Thursday, July 16, 2020

Chicanonautica: José Torres-Tama, Part Three: Unsecure Phone Chatter

Some of my paranoid--or should I say socially aware?--friends warn me that “they” can listen to you through your phone, even if you’re not talking to somebody. If anybody were listening in they would probably be confused, unless they have been studying me for a long time. What a strange idea . . . 

This was in the back of my mind when I was talking on the phone with José Torres-Tama.

I mentioned Maricopa County's former sheriff, Joe Arpiao, who's reign of terror, Tent City Jail, and defense of a border that’s over a hundred miles out of his jurisdiction was tax-supported performance art designed to keep his voters happy. That got us off and running, with Torres-Tama riffing on questions I had sent him. The conversation was freeform.

We then touched on defining Sci-Fi Latino Noir, and got into the whole images vs. word Latinoid vs. Anglo conundrum. The term “Gringo Sci-Fi” popped up--as a myopic, monolithic vision. This led us into the subject of his Taco Truck Theater performance, light, color, the images he had sent . . . A hybrid experience. He used the word "hybrid" a lot . .  . A mestizo/latino/chicano/rasquache thing . . .why not go stark, raving science fiction while we're at it?
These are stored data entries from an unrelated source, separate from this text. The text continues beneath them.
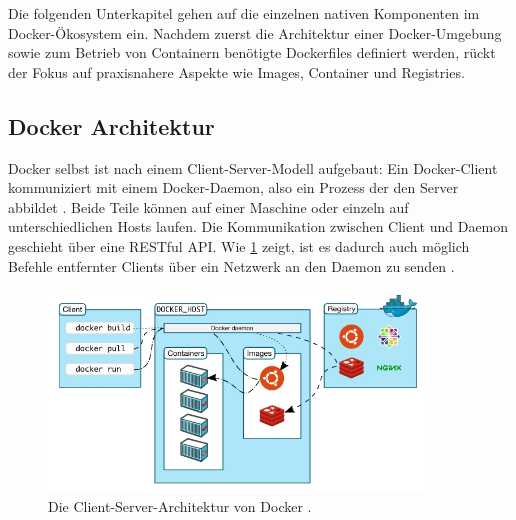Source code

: \documentclass[../main.tex]{subfiles}
\begin{document}

		Die folgenden Unterkapitel gehen auf die einzelnen nativen Komponenten im Docker-Ökosystem ein. Nachdem zuerst die Architektur einer Docker-Umgebung sowie zum Betrieb von Containern benötigte Dockerfiles definiert werden, rückt der Fokus auf praxisnahere Aspekte wie Images, Container und Registries.



		\subsection{Docker Architektur}
		\label{dockerArchitecture}
      Docker selbst ist nach einem Client-Server-Modell aufgebaut: Ein Docker-Client kommuniziert mit einem Docker-Daemon, also ein Prozess der den Server abbildet \cite{dockerUnderstandingDocker}. Beide Teile können auf einer Maschine oder einzeln auf unterschiedlichen Hosts laufen. Die Kommunikation zwischen Client und Daemon geschieht über eine \acrshort{REST}ful \acrshort{API}. Wie \fig \ref{fig:intro_dockerArchitecture} zeigt, ist es dadurch auch möglich Befehle entfernter Clients über ein Netzwerk an den Daemon zu senden \cite{dockerSec1}.

      \begin{figure}[h]
          \centering
          \includegraphics[width=0.9\textwidth]{./images/intro_dockerArchitecture.jpg}
          \caption{Die Client-Server-Architektur von Docker \cite{dockerUnderstandingDocker}.}
          \label{fig:intro_dockerArchitecture}
      \end{figure}
\end{document}
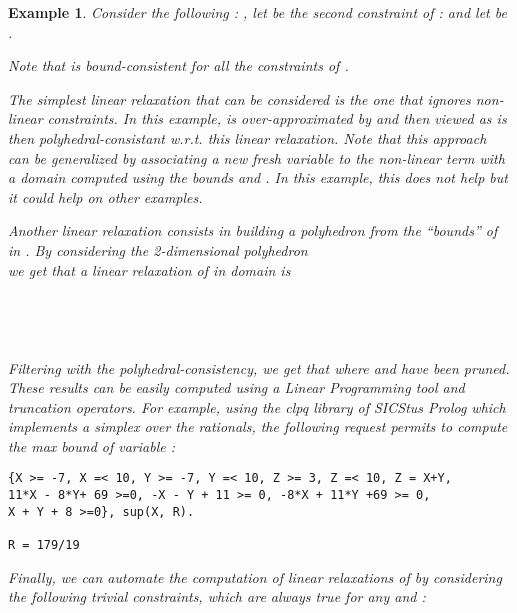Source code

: \documentclass[submission,copyright,creativecommons]{eptcs}
\newtheorem{example}{Example}
\begin{document}
\begin{example}
Consider the following : , let  be the second constraint of : 
and let  be .

\noindent
Note that  is bound-consistent for all the constraints of .

\noindent
The simplest linear relaxation that can be considered is the one that ignores non-linear constraints.
In this example,  is over-approximated by   and then  viewed as  
 is then
polyhedral-consistant w.r.t. this linear relaxation. Note that this approach can be generalized by
associating a new fresh variable to the non-linear term  with a domain computed using the
bounds  and . In this example, this does not help but it could help on other examples.

\noindent
Another linear relaxation consists in building a polyhedron from the ``bounds'' of 
in . By considering the 2-dimensional 
polyhedron\\ 
 we get that a linear relaxation of  in
domain  is\\ 
\\
\\
\\
\\  
Filtering with the polyhedral-consistency, we get that
 where  and  have been pruned.
These results can be easily computed using a Linear Programming tool and truncation operators. For example,
using the clpq library of SICStus Prolog which implements
a simplex over the rationals, the following request permits to compute the max bound of variable :
\begin{verbatim} 
{X >= -7, X =< 10, Y >= -7, Y =< 10, Z >= 3, Z =< 10, Z = X+Y, 
11*X - 8*Y+ 69 >=0, -X - Y + 11 >= 0, -8*X + 11*Y +69 >= 0, 
X + Y + 8 >=0}, sup(X, R).

R = 179/19   \end{verbatim}

Finally, we can automate the computation of linear relaxations of 
by considering the following trivial constraints, which are always true for
any  and :
\\
\\
\\
\\


\end{example}
\end{document}
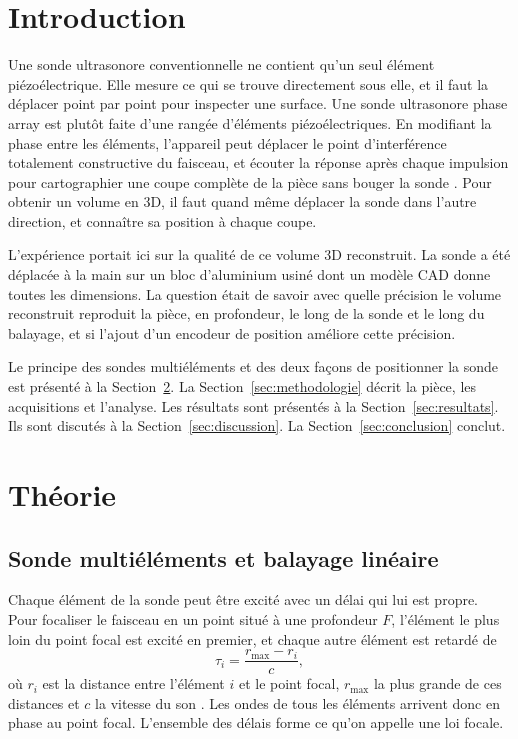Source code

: \documentclass[11pt,letterpaper]{article}
\newcommand{\beq}[1]{\begin{equation} \label{#1}}
\def\enq{\end{equation}}
\begin{document}
\section{Introduction}

Une sonde ultrasonore conventionnelle ne contient qu'un seul élément piézoélectrique. Elle mesure ce qui se trouve directement sous elle, et il faut la déplacer point par point pour inspecter une surface. Une sonde ultrasonore phase array est plutôt faite d'une rangée d'éléments piézoélectriques. En modifiant la phase entre les éléments, l'appareil peut déplacer le point d'interférence totalement constructive du faisceau, et écouter la réponse après chaque impulsion pour cartographier une coupe complète de la pièce sans bouger la sonde \cite{drinkwater}. Pour obtenir un volume en 3D, il faut quand même déplacer la sonde dans l'autre direction, et connaître sa position à chaque coupe.

L'expérience portait ici sur la qualité de ce volume 3D reconstruit. La sonde a été déplacée à la main sur un bloc d'aluminium usiné dont un modèle CAD donne toutes les dimensions. La question était de savoir avec quelle précision le volume reconstruit reproduit la pièce, en profondeur, le long de la sonde et le long du balayage, et si l'ajout d'un encodeur de position améliore cette précision.

Le principe des sondes multiéléments et des deux façons de positionner la sonde est présenté à la Section~\ref{sec:theorie}. La Section~\ref{sec:methodologie} décrit la pièce, les acquisitions et l'analyse. Les résultats sont présentés à la Section~\ref{sec:resultats}. Ils sont discutés à la Section~\ref{sec:discussion}. La Section~\ref{sec:conclusion} conclut.

\section{Théorie}
\label{sec:theorie}

\subsection{Sonde multiéléments et balayage linéaire}

Chaque élément de la sonde peut être excité avec un délai qui lui est propre. Pour focaliser le faisceau en un point situé à une profondeur $F$, l'élément le plus loin du point focal est excité en premier, et chaque autre élément est retardé de
\beq{eq:loi}
    \tau_i = \frac{r_{\max} - r_i}{c} ,
\enq
où $r_i$ est la distance entre l'élément $i$ et le point focal, $r_{\max}$ la plus grande de ces distances et $c$ la vitesse du son \cite{olympus}. Les ondes de tous les éléments arrivent donc en phase au point focal. L'ensemble des délais forme ce qu'on appelle une loi focale.
\end{document}
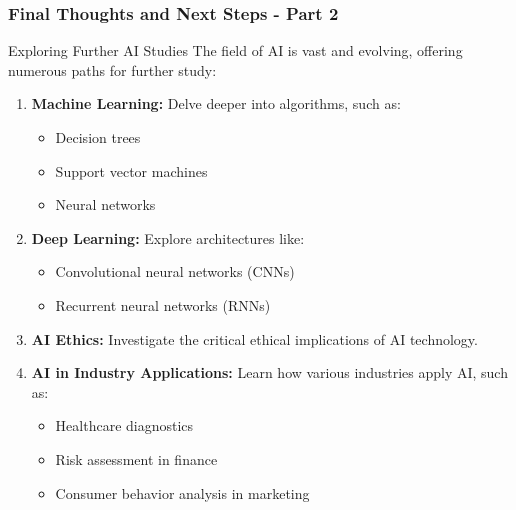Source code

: \documentclass[aspectratio=169]{beamer}
\begin{document}
\begin{frame}[fragile]
    \frametitle{Final Thoughts and Next Steps - Part 2}
    \begin{block}{Exploring Further AI Studies}
        The field of AI is vast and evolving, offering numerous paths for further study:
    \end{block}
    \begin{enumerate}
        \item \textbf{Machine Learning:}
            Delve deeper into algorithms, such as:
            \begin{itemize}
                \item Decision trees
                \item Support vector machines
                \item Neural networks
            \end{itemize}
        \item \textbf{Deep Learning:}
            Explore architectures like:
            \begin{itemize}
                \item Convolutional neural networks (CNNs)
                \item Recurrent neural networks (RNNs)
            \end{itemize}

        \item \textbf{AI Ethics:}
            Investigate the critical ethical implications of AI technology.

        \item \textbf{AI in Industry Applications:}
            Learn how various industries apply AI, such as:
            \begin{itemize}
                \item Healthcare diagnostics
                \item Risk assessment in finance
                \item Consumer behavior analysis in marketing
            \end{itemize}
    \end{enumerate}
\end{frame}
\end{document}
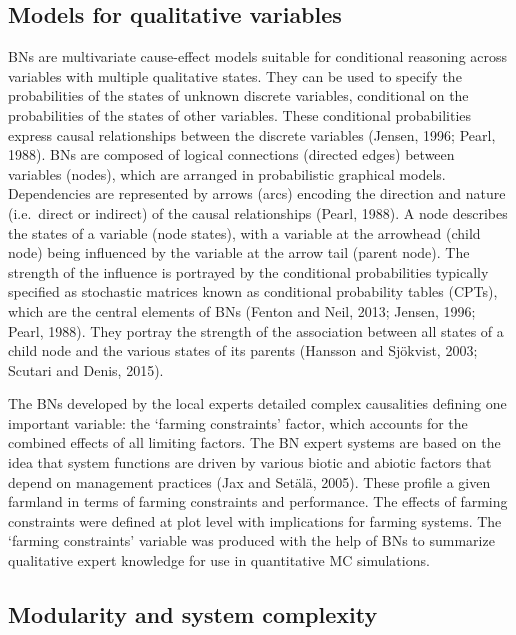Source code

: \documentclass[]{elsarticle} %
\begin{document}
\hypertarget{ref33}{%
\subsection{Models for qualitative variables}\label{ref33}}

BNs are multivariate cause-effect models suitable for conditional reasoning across variables with multiple qualitative states. They can be used to specify the probabilities of the states of unknown discrete variables, conditional on the probabilities of the states of other variables. These conditional probabilities express causal relationships between the discrete variables (Jensen, 1996; Pearl, 1988). BNs are composed of logical connections (directed edges) between variables (nodes), which are arranged in probabilistic graphical models. Dependencies are represented by arrows (arcs) encoding the direction and nature (i.e.~direct or indirect) of the causal relationships (Pearl, 1988). A node describes the states of a variable (node states), with a variable at the arrowhead (child node) being influenced by the variable at the arrow tail (parent node). The strength of the influence is portrayed by the conditional probabilities typically specified as stochastic matrices known as conditional probability tables (CPTs), which are the central elements of BNs (Fenton and Neil, 2013; Jensen, 1996; Pearl, 1988). They portray the strength of the association between all states of a child node and the various states of its parents (Hansson and Sjökvist, 2003; Scutari and Denis, 2015).

The BNs developed by the local experts detailed complex causalities defining one important variable: the `farming constraints' factor, which accounts for the combined effects of all limiting factors. The BN expert systems are based on the idea that system functions are driven by various biotic and abiotic factors that depend on management practices (Jax and Setälä, 2005). These profile a given farmland in terms of farming constraints and performance. The effects of farming constraints were defined at plot level with implications for farming systems. The `farming constraints' variable was produced with the help of BNs to summarize qualitative expert knowledge for use in quantitative MC simulations.

\hypertarget{ref34}{%
\subsection{Modularity and system complexity}\label{ref34}}
\end{document}
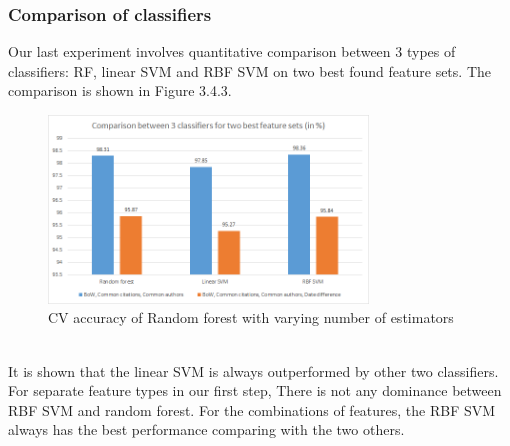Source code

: \documentclass{article}
\begin{document}
\subsubsection{Comparison of classifiers}
Our last experiment involves quantitative comparison between 3 types of classifiers: RF, linear SVM and RBF SVM on two best found feature sets. The comparison is shown in Figure 3.4.3.
\begin{figure}[htb]
\begin{minipage}[b]{1.0\linewidth}
  \centering
  \centerline{\includegraphics[width=8.5cm]{classifier.png}}
\end{minipage}
\label{fig:classifier}
\caption{CV accuracy of Random forest with varying number of estimators}
\end{figure}\\
It is shown that the linear SVM is always outperformed by other two classifiers. For separate feature types in our first step, There is not any dominance between RBF SVM and random forest. For the combinations of features, the RBF SVM always has the best performance comparing with the two others.
\end{document}
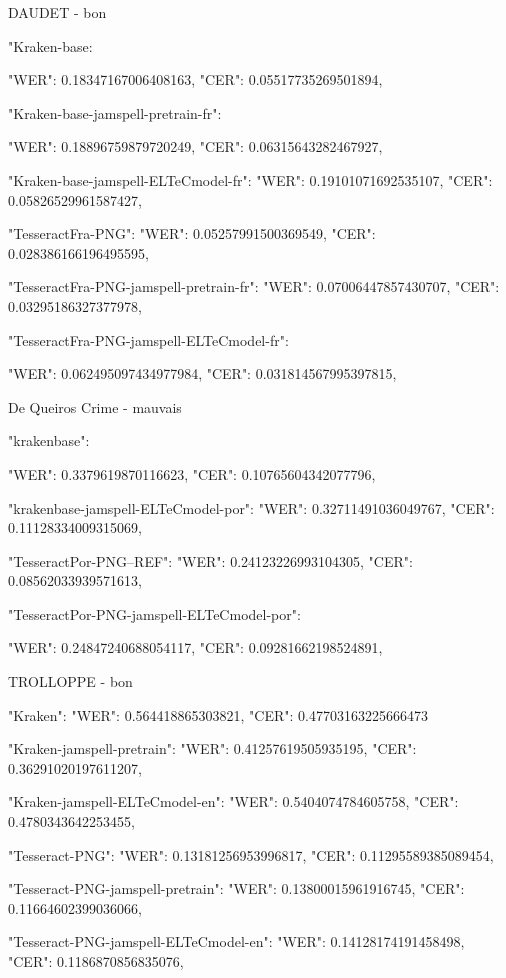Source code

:DAUDET - bon

 "Kraken-base: 

        "WER": 0.18347167006408163,
        "CER": 0.05517735269501894,
    

 "Kraken-base-jamspell-pretrain-fr": 

        "WER": 0.18896759879720249,
        "CER": 0.06315643282467927,
        
"Kraken-base-jamspell-ELTeCmodel-fr": 
        "WER": 0.19101071692535107,
        "CER": 0.05826529961587427,

  "TesseractFra-PNG": 
        "WER": 0.05257991500369549,
        "CER": 0.028386166196495595,

 "TesseractFra-PNG-jamspell-pretrain-fr": 
        "WER": 0.07006447857430707,
        "CER": 0.03295186327377978,


 "TesseractFra-PNG-jamspell-ELTeCmodel-fr": 
     
        "WER": 0.062495097434977984,
        "CER": 0.031814567995397815,


De Queiros Crime - mauvais

"krakenbase":
     
        "WER": 0.3379619870116623,
        "CER": 0.10765604342077796,



"krakenbase-jamspell-ELTeCmodel-por": 
        "WER": 0.32711491036049767,
        "CER": 0.11128334009315069,

  "TesseractPor-PNG--REF":
        "WER": 0.24123226993104305,
        "CER": 0.08562033939571613,

 "TesseractPor-PNG-jamspell-ELTeCmodel-por": 
    
        "WER": 0.24847240688054117,
        "CER": 0.09281662198524891,

TROLLOPPE - bon

    "Kraken": 
        "WER": 0.564418865303821,
        "CER": 0.47703163225666473

 "Kraken-jamspell-pretrain": 
        "WER": 0.41257619505935195,
        "CER": 0.36291020197611207,
        
 "Kraken-jamspell-ELTeCmodel-en": 
        "WER": 0.5404074784605758,
        "CER": 0.4780343642253455,

"Tesseract-PNG": 
        "WER": 0.13181256953996817,
        "CER": 0.11295589385089454,

 "Tesseract-PNG-jamspell-pretrain": 
        "WER": 0.13800015961916745,
        "CER": 0.11664602399036066,

 "Tesseract-PNG-jamspell-ELTeCmodel-en": 
        "WER": 0.14128174191458498,
        "CER": 0.1186870856835076,

      
   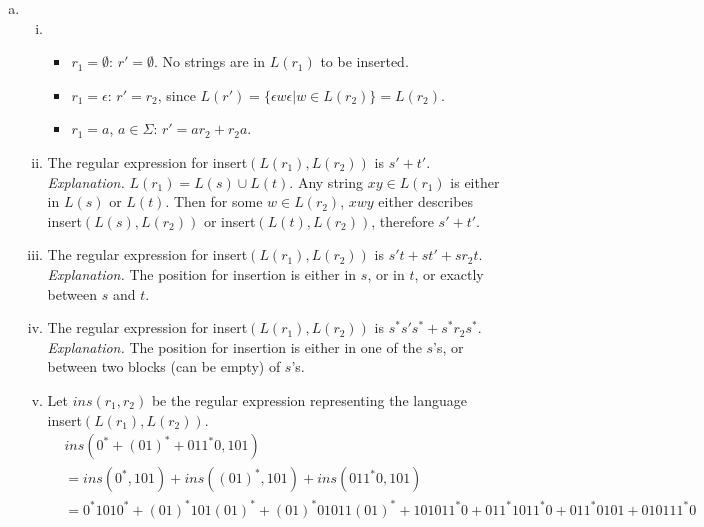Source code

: \documentclass[11pt]{article}
\begin{document}
\begin{solution}
\begin{enumerate}[(a)]
\item
\begin{enumerate}[i.]
\item
\begin{itemize}
\item $r_1=\emptyset$: $r'=\emptyset$. No strings are in $L(r_1)$ to be inserted.
\item $r_1=\epsilon$: $r'=r_2$, since $L(r')=\{\epsilon w \epsilon | w\in L(r_2)\}=L(r_2)$.
\item $r_1=a$, $a\in \Sigma$: $r'=ar_2 + r_2a$.
\end{itemize}
\item The regular expression for insert$(L(r_1), L(r_2))$ is $s'+t'$.\\
\emph{Explanation. }$L(r_1)=L(s)\cup L(t)$. Any string $xy\in L(r_1)$ is either in $L(s)$ or $L(t)$. Then for some $w\in L(r_2)$, $xwy$ either describes insert$(L(s), L(r_2))$ or insert$(L(t), L(r_2))$, therefore $s'+t'$.
\item The regular expression for insert$(L(r_1), L(r_2))$ is $s't+st'+sr_2t$.\\
\emph{Explanation. }The position for insertion is either in $s$, or in $t$, or exactly between $s$ and $t$.
\item The regular expression for insert$(L(r_1), L(r_2))$ is $s^*s's^* + s^*r_2s^*$.\\
\emph{Explanation. }The position for insertion is either in one of the $s$'s, or between two blocks (can be empty) of $s$'s.
\item Let $ins(r_1, r_2)$ be the regular expression representing the language insert$(L(r_1), L(r_2))$.
\begin{align*}
&ins(0^*+(01)^* + 011^*0, 101)\\
&= ins(0^*, 101) + ins((01)^*, 101) + ins(011^*0, 101)\\
&= 0^*1010^* + (01)^*101(01)^* + (01)^*01011(01)^* + 101011^*0 + 011^*1011^*0 + 011^*0101 + 010111^*0
\end{align*}
\end{enumerate}
\end{enumerate}
\end{solution}
\end{document}

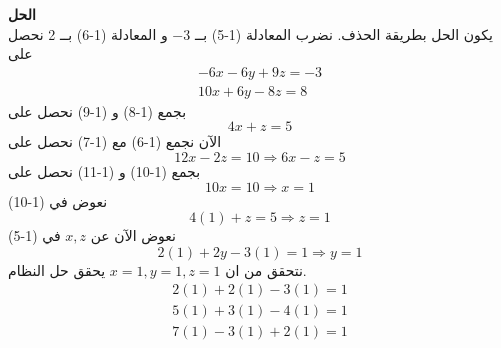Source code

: 	\noindent
	\textbf{الحل}\\
	\noindent
	يكون الحل بطريقة الحذف. نضرب المعادلة (1-5) بــ $-3$ و المعادلة (1-6) بــ 2
	نحصل على 
	\begin{gather}
		-6x -6y +9z =-3\\
		10x + 6y -8z =8
	\end{gather}
	بجمع (1-8) و (1-9) نحصل على 
	\begin{equation}
		4x + z =5
	\end{equation}
	الآن نجمع (1-6) مع (1-7) نحصل على
	\begin{equation}
		12x -2z = 10 \Rightarrow 6x - z = 5  
	\end{equation}
	بجمع (1-10) و (1-11) نحصل على
	\[
	10x = 10 \Rightarrow x=1
	\]
	نعوض في (1-10)
	\[
	4(1) + z = 5 \Rightarrow z=1
	\]
	نعوض الآن عن $x, z$ في (1-5)
	\[
	2(1) + 2y - 3(1) = 1 \Rightarrow y =1
	\]
	نتحقق من ان  $x=1, y=1,z=1$ يحقق حل النظام.
	\begin{gather*}
		2(1) + 2(1)- 3(1) =1\\
		5(1)+3(1)-4(1)=1\\
		7(1)-3(1)+2(1)=1
	\end{gather*}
This was  beyond words; you need images, light, colors. Special lighting is set up for the Taco Truck Theater performances that are usually done outdoors in church parking lots. The lights are ready before sundown, so they are invisible. As it gets dark, the special effects appear.

So what influenced him?

The first thing he mentioned was The Twilight Zone. Not the current manifestation or the reboot from a couple generations ago. He meant the original, black&white show created by Rod Serling, that was a fixture in reruns for decades after the original run. He was impressed by Serling's narrative subtlety. How he would “tweak what we know and take it a little more into the future,” making an allegory that comments on the present. How “our realities are sci-fi” and “science fiction is being able to see the surreality of reality.”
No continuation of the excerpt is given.